Kevin McGarry

Personal information
- Full name: John Kevin McGarry
- Date of birth: c. 1925
- Date of death: August 1995 (aged 70)
- Height: 5 ft 6 in (1.68 m)
- Position: Inside forward

Senior career*
- Years: Team / Apps / (Gls)
- 1946–1948: Belfast Celtic /  / (5)
- 1948–1959: Cliftonville
- 1959–1960: Sligo Rovers / 8 / (2)
- 1960–1961: Dundalk / 2 / (0)
- 1961–1964: Cliftonville / 3 / (0)
- 1964–1965: Limerick / 5 / (4)

International career
- 1948–1957: Northern Ireland Amateurs / 15 / (11)
- 1950–1951: Northern Ireland / 3 / (1)

= Kevin McGarry (footballer) =

Northern Ireland footballer

John Kevin McGarry (c. 1925 – August 1995) was a Northern Ireland international footballer who played with Cliftonville from 1949. He played Gaelic football before being convinced to sign amateur forms with Belfast Celtic. He played a few first-team games for Celtic before signing with Cliftonville. At Solitude he was also a prolific goalscorer. He was named as the inaugural Ulster Footballer of the Year for the 1950–51 season.

As a student at Queen's University, he was selected by Ireland for an amateur international against England in February 1948: a 5–0 defeat. He was then chosen for an Irish F.A. representative side which beat the United States 5–0, with McGarry scoring twice. In 1952, he was part of the Great Britain squad at the Helsinki Olympics, but he did not play in any matches.

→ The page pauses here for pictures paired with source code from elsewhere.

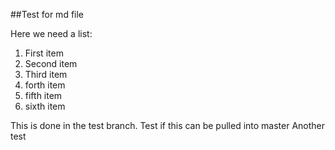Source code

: ##Test for md file

Here we need a list:

1. First item
2. Second item
3. Third item
4. forth item
5. fifth item
6. sixth item

This is done in the test branch.
Test if this can be pulled into master
Another test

He was selected for Ireland's 1950–51 Home Nations squad, making his full international debut against Scotland at Hampden Park, in which he scored in a 2–1 defeat. He earned two more caps, also playing in the match against Wales, and then in a friendly against France.

He represented the Irish League on numerous occasions, scoring a record 12 goals.